• Exercise data:
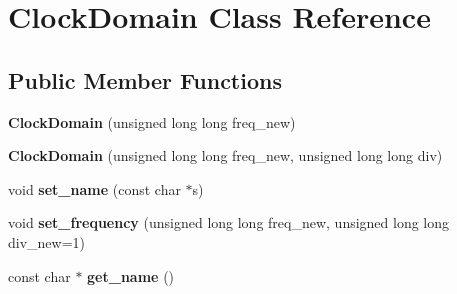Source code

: \hypertarget{classClockDomain}{\section{Clock\-Domain Class Reference}
\label{classClockDomain}
}
\subsection*{Public Member Functions}
\begin{DoxyCompactItemize}
\item 
\hypertarget{classClockDomain_af2b356eebbe8a39f26a433ffee57b86f}{{\bfseries Clock\-Domain} (unsigned long long freq\-\_\-new)}\label{classClockDomain_af2b356eebbe8a39f26a433ffee57b86f}

\item 
\hypertarget{classClockDomain_a6cc96fd5740134714c1bedc92af55ef0}{{\bfseries Clock\-Domain} (unsigned long long freq\-\_\-new, unsigned long long div)}\label{classClockDomain_a6cc96fd5740134714c1bedc92af55ef0}

\item 
\hypertarget{classClockDomain_a93065173b0e0b4f0551dee4f4bf58355}{void {\bfseries set\-\_\-name} (const char $\ast$s)}\label{classClockDomain_a93065173b0e0b4f0551dee4f4bf58355}

\item 
\hypertarget{classClockDomain_ab7dc80b22d2c1fe4ae72372cd03dddc5}{void {\bfseries set\-\_\-frequency} (unsigned long long freq\-\_\-new, unsigned long long div\-\_\-new=1)}\label{classClockDomain_ab7dc80b22d2c1fe4ae72372cd03dddc5}

\item 
\hypertarget{classClockDomain_a42b2b3e1745799744508ecc35d9d7e52}{const char $\ast$ {\bfseries get\-\_\-name} ()}\label{classClockDomain_a42b2b3e1745799744508ecc35d9d7e52}

\end{DoxyCompactItemize}
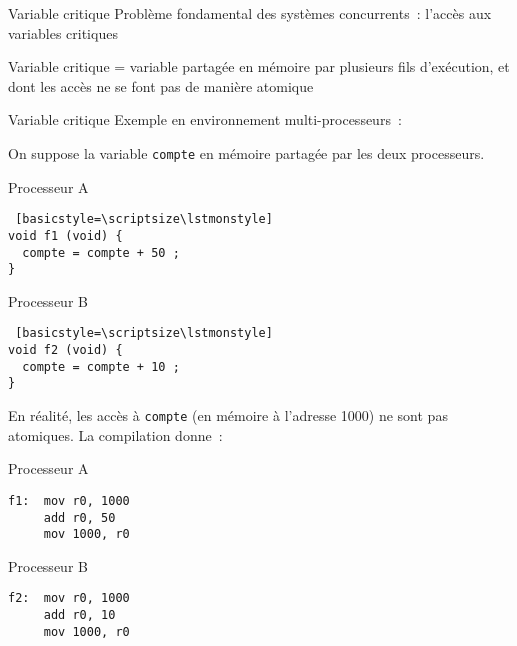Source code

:%
%

\def\inc{inc3-excl}




\begin {frame} {Variable critique}
    Problème fondamental des systèmes concurrents~: l'accès aux
    variables critiques

    \vspace* {5mm}

    Variable critique = variable partagée en mémoire par plusieurs fils
    d'exécution, et dont les accès ne se font pas de manière atomique

\end {frame}

\begin {frame} [fragile] {Variable critique}
    Exemple en environnement multi-processeurs~:

    \vspace* {3mm}

    On suppose la variable \texttt {compte} en mémoire partagée
    par les deux processeurs.

    \vspace* {2mm}

\begin {minipage} {.45\textwidth}
\centerline {Processeur A}
\begin {lstlisting} [basicstyle=\scriptsize\lstmonstyle]
void f1 (void) {
  compte = compte + 50 ;
}
\end{lstlisting}
\end {minipage}
\hfill
\begin {minipage} {.45\textwidth}
\centerline {Processeur B}
\begin {lstlisting} [basicstyle=\scriptsize\lstmonstyle]
void f2 (void) {
  compte = compte + 10 ;
}
\end{lstlisting}
\end {minipage}

    \vspace* {2mm}

    En réalité, les accès à \texttt {compte} (en mémoire à l'adresse
    1000) ne sont pas atomiques. La compilation donne~:

    \vspace* {2mm}

\begin {minipage} {.45\textwidth}
\centerline {Processeur A}
\begin {lstlisting}
f1:  mov r0, 1000
     add r0, 50
     mov 1000, r0
\end{lstlisting}
\end {minipage}
\hfill
\begin {minipage} {.45\textwidth}
\centerline {Processeur B}
\begin {lstlisting}
f2:  mov r0, 1000
     add r0, 10
     mov 1000, r0
\end{lstlisting}
\end {minipage}

\end{frame}


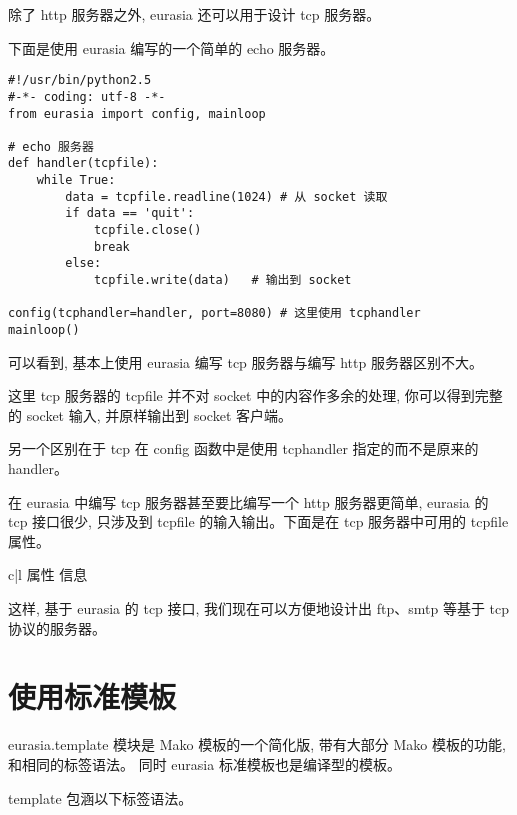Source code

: \documentclass{manual}
\begin{document}
除了 http 服务器之外, eurasia 还可以用于设计 tcp 服务器。

下面是使用 eurasia 编写的一个简单的 echo 服务器。

\begin{verbatim}
#!/usr/bin/python2.5
#-*- coding: utf-8 -*-
from eurasia import config, mainloop

# echo 服务器
def handler(tcpfile):
	while True:
		data = tcpfile.readline(1024) # 从 socket 读取
		if data == 'quit':
			tcpfile.close()
			break
		else:
			tcpfile.write(data)   # 输出到 socket

config(tcphandler=handler, port=8080) # 这里使用 tcphandler
mainloop()
\end{verbatim}

可以看到, 基本上使用 eurasia 编写 tcp 服务器与编写 http 服务器区别不大。

这里 tcp 服务器的 tcpfile 并不对 socket 中的内容作多余的处理,
你可以得到完整的 socket 输入, 并原样输出到 socket 客户端。

另一个区别在于 tcp 在 config 函数中是使用 tcphandler 指定的而不是原来的 handler。

在 eurasia 中编写 tcp 服务器甚至要比编写一个 http 服务器更简单,
eurasia 的 tcp 接口很少, 只涉及到 tcpfile 的输入输出。下面是在 tcp 服务器中可用的 tcpfile 属性。

\begin{tableii}{c|l}{}{ 属性 }{ 信息 }
\end{tableii}

这样, 基于 eurasia 的 tcp 接口, 我们现在可以方便地设计出 ftp、smtp 等基于 tcp 协议的服务器。

\section{使用标准模板}

eurasia.template 模块是 Mako 模板的一个简化版, 带有大部分 Mako 模板的功能, 和相同的标签语法。
同时 eurasia 标准模板也是编译型的模板。

template 包涵以下标签语法。
\end{document}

• Work required: When an image appears in the data, skip it and output the rest exactly.

• Task output:
Source code

: \hypertarget{classClockDomain}{\section{Clock\-Domain Class Reference}
\label{classClockDomain}
}
\subsection*{Public Member Functions}
\begin{DoxyCompactItemize}
\item 
\hypertarget{classClockDomain_af2b356eebbe8a39f26a433ffee57b86f}{{\bfseries Clock\-Domain} (unsigned long long freq\-\_\-new)}\label{classClockDomain_af2b356eebbe8a39f26a433ffee57b86f}

\item 
\hypertarget{classClockDomain_a6cc96fd5740134714c1bedc92af55ef0}{{\bfseries Clock\-Domain} (unsigned long long freq\-\_\-new, unsigned long long div)}\label{classClockDomain_a6cc96fd5740134714c1bedc92af55ef0}

\item 
\hypertarget{classClockDomain_a93065173b0e0b4f0551dee4f4bf58355}{void {\bfseries set\-\_\-name} (const char $\ast$s)}\label{classClockDomain_a93065173b0e0b4f0551dee4f4bf58355}

\item 
\hypertarget{classClockDomain_ab7dc80b22d2c1fe4ae72372cd03dddc5}{void {\bfseries set\-\_\-frequency} (unsigned long long freq\-\_\-new, unsigned long long div\-\_\-new=1)}\label{classClockDomain_ab7dc80b22d2c1fe4ae72372cd03dddc5}

\item 
\hypertarget{classClockDomain_a42b2b3e1745799744508ecc35d9d7e52}{const char $\ast$ {\bfseries get\-\_\-name} ()}\label{classClockDomain_a42b2b3e1745799744508ecc35d9d7e52}

\end{DoxyCompactItemize}
Source code

:%
%

\def\inc{inc3-excl}




\begin {frame} {Variable critique}
    Problème fondamental des systèmes concurrents~: l'accès aux
    variables critiques

    \vspace* {5mm}

    Variable critique = variable partagée en mémoire par plusieurs fils
    d'exécution, et dont les accès ne se font pas de manière atomique

\end {frame}

\begin {frame} [fragile] {Variable critique}
    Exemple en environnement multi-processeurs~:

    \vspace* {3mm}

    On suppose la variable \texttt {compte} en mémoire partagée
    par les deux processeurs.

    \vspace* {2mm}

\begin {minipage} {.45\textwidth}
\centerline {Processeur A}
\begin {lstlisting} [basicstyle=\scriptsize\lstmonstyle]
void f1 (void) {
  compte = compte + 50 ;
}
\end{lstlisting}
\end {minipage}
\hfill
\begin {minipage} {.45\textwidth}
\centerline {Processeur B}
\begin {lstlisting} [basicstyle=\scriptsize\lstmonstyle]
void f2 (void) {
  compte = compte + 10 ;
}
\end{lstlisting}
\end {minipage}

    \vspace* {2mm}

    En réalité, les accès à \texttt {compte} (en mémoire à l'adresse
    1000) ne sont pas atomiques. La compilation donne~:

    \vspace* {2mm}

\begin {minipage} {.45\textwidth}
\centerline {Processeur A}
\begin {lstlisting}
f1:  mov r0, 1000
     add r0, 50
     mov 1000, r0
\end{lstlisting}
\end {minipage}
\hfill
\begin {minipage} {.45\textwidth}
\centerline {Processeur B}
\begin {lstlisting}
f2:  mov r0, 1000
     add r0, 10
     mov 1000, r0
\end{lstlisting}
\end {minipage}

\end{frame}


Source code

: \documentclass{manual}
\begin{document}
除了 http 服务器之外, eurasia 还可以用于设计 tcp 服务器。

下面是使用 eurasia 编写的一个简单的 echo 服务器。

\begin{verbatim}
#!/usr/bin/python2.5
#-*- coding: utf-8 -*-
from eurasia import config, mainloop

# echo 服务器
def handler(tcpfile):
	while True:
		data = tcpfile.readline(1024) # 从 socket 读取
		if data == 'quit':
			tcpfile.close()
			break
		else:
			tcpfile.write(data)   # 输出到 socket

config(tcphandler=handler, port=8080) # 这里使用 tcphandler
mainloop()
\end{verbatim}

可以看到, 基本上使用 eurasia 编写 tcp 服务器与编写 http 服务器区别不大。

这里 tcp 服务器的 tcpfile 并不对 socket 中的内容作多余的处理,
你可以得到完整的 socket 输入, 并原样输出到 socket 客户端。

另一个区别在于 tcp 在 config 函数中是使用 tcphandler 指定的而不是原来的 handler。

在 eurasia 中编写 tcp 服务器甚至要比编写一个 http 服务器更简单,
eurasia 的 tcp 接口很少, 只涉及到 tcpfile 的输入输出。下面是在 tcp 服务器中可用的 tcpfile 属性。

\begin{tableii}{c|l}{}{ 属性 }{ 信息 }
\end{tableii}

这样, 基于 eurasia 的 tcp 接口, 我们现在可以方便地设计出 ftp、smtp 等基于 tcp 协议的服务器。

\section{使用标准模板}

eurasia.template 模块是 Mako 模板的一个简化版, 带有大部分 Mako 模板的功能, 和相同的标签语法。
同时 eurasia 标准模板也是编译型的模板。

template 包涵以下标签语法。
\end{document}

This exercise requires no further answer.